Outras apresentações, particularmente no período da tarde, foram orientadas à apresentação dos principais critérios de planejamento para a instalação de usinas de biodiesel. O custo da matéria-prima foi mais uma vez identificado como o principal fator para a definição do custo de produção do biodiesel, chegando a valores da ordem de 85 a 90% nas palavras dos representantes da Desmet-Ballestra.

A necessidade do estabelecimento de critérios rígidos de segurança foi enfatizada para unidades de produção baseadas em metanólise, ou seja, que dependem do metanol como agente de transesterificação, algo que precisa ser cuidadosamente monitorado para evitar os riscos de explosão e de contaminação do pessoal com vapores altamente tóxicos. Interessante observar a constatação de que vários provedores de tecnologia para a produção de biodiesel estão assoberbados com o número de solicitações recebidas nestes últimos meses e isto tem inclusive inflacionado o mercado em até 100%, já que sempre terão prioridade aqueles que estiverem preparados para pagar mais pelos serviços.

Nossa apresentação, sobre uso de aditivos para a melhoria das propriedades de fluxo do biodiesel e de suas misturas com o diesel de petróleo, foi recebida com muito interesse, já que o desempenho dos produtos que vimos desenvolvendo no Departamento de Química da UFPR é muito superior a vários aditivos análogos que se encontram disponíveis no mercado.
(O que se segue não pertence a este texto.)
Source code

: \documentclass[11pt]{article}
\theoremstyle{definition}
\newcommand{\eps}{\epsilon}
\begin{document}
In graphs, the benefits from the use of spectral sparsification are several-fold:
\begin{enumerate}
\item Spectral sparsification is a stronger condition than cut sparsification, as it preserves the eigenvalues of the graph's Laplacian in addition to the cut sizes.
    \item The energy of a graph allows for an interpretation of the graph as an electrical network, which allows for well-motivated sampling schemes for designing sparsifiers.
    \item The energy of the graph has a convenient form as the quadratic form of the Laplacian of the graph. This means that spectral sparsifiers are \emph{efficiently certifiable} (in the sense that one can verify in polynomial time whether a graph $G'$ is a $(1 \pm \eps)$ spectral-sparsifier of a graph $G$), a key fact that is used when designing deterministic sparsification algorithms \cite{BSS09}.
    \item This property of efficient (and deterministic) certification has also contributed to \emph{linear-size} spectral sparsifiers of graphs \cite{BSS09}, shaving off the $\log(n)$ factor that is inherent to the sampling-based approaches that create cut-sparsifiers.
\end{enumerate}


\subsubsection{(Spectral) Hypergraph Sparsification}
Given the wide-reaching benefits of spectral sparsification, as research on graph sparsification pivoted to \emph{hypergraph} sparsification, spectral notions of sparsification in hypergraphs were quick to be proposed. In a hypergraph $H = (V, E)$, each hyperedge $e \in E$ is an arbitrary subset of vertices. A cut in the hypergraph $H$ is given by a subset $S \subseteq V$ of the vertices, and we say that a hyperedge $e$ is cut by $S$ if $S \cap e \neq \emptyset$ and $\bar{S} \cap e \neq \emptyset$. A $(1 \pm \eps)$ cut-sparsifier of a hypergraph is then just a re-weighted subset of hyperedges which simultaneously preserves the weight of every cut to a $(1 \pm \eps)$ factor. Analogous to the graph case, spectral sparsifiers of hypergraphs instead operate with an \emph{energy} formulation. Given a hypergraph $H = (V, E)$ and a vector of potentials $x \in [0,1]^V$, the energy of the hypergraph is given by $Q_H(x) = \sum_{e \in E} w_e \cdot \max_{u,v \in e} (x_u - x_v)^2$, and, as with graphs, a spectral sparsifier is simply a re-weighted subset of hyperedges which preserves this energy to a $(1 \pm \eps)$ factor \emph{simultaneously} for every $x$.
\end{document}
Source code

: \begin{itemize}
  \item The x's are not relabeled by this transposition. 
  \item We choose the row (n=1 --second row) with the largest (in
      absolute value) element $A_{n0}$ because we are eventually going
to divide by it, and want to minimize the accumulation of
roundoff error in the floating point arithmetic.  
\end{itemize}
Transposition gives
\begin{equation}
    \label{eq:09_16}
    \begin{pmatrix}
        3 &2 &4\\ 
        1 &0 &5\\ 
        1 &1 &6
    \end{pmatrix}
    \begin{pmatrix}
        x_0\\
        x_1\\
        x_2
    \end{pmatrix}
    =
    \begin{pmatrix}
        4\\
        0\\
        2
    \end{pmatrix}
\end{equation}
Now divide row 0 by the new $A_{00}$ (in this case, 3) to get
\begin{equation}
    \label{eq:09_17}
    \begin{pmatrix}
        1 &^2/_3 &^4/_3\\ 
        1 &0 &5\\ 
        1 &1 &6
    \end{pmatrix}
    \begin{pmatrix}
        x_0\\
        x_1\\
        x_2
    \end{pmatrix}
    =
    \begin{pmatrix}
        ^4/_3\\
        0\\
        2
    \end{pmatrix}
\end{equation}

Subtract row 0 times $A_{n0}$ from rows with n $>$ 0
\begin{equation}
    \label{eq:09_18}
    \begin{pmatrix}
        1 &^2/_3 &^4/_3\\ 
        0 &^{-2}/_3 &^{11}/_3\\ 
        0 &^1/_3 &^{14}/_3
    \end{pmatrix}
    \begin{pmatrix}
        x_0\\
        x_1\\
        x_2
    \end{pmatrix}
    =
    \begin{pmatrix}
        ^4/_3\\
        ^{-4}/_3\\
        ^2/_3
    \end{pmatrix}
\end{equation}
O primeiro dia de nossas atividades no evento está aproximando-se do fim e, de hoje, vale a pena tecer algumas considerações finais:

(a) há um movimento em direção à harmonização das especificações para biodiesel existentes em vários países, mas há pouca ou nenhuma motivação em compreender quaisquer motivos que levem a um comprometimento dos parâmetros de qualidade já definidos internacionalmente (EN 14214 e ASTM D 6751);

(b) da mesma forma, há um clamor por qualidade ao longo de toda a cadeia produtiva do biodiesel e atitudes que se distanciem desta realidade continuam a ser fortemente rejeitadas pela comunidade;

(c) vários problemas vêm sendo constantemente levantados sobre a precariedade de vários métodos oficiais de análise em prover resultados passíveis de repetibilidade e reprodutibilidade – neste sentido, um dos mais fortemente criticados é o método de determinação de glicerina total por cromatografia de fase gasosa, cujos resultados têm revelado alguma fragilidade em relação a mudanças na matéria-prima empregada para a produção de biodiesel;

(d) futuros investimentos na área devem ser baseados em análise extremamente cuidadosa de parâmetros associados à segurança e manutenção na disponibilidade de matéria-prima a custos suficientemente competitivos, ao grau de maturidade da tecnologia contratada para fazer uso desta matéria-prima (neste caso, plantas multi-funcionais são desejáveis embora agreguem custo ao processo), ao tamanho e flexibilidade do mercado absorvedor da produção pretendida, à destinação prevista para co-produtos como a glicerina e à escolha do local ideal para instalação da planta. Enfim, não nos parece que haja qualquer tendência na validação de plantas de pequeno porte, pelo menos enquanto não houver alguma quebra de paradigma no sentido de revolucionar o processo de produção e de otimizar as operações unitárias associadas à purificação do produto. Sobre estes desenvolvimentos de última geração, muito ainda deverá ser discutido ao longo dos próximos dias de realização deste evento.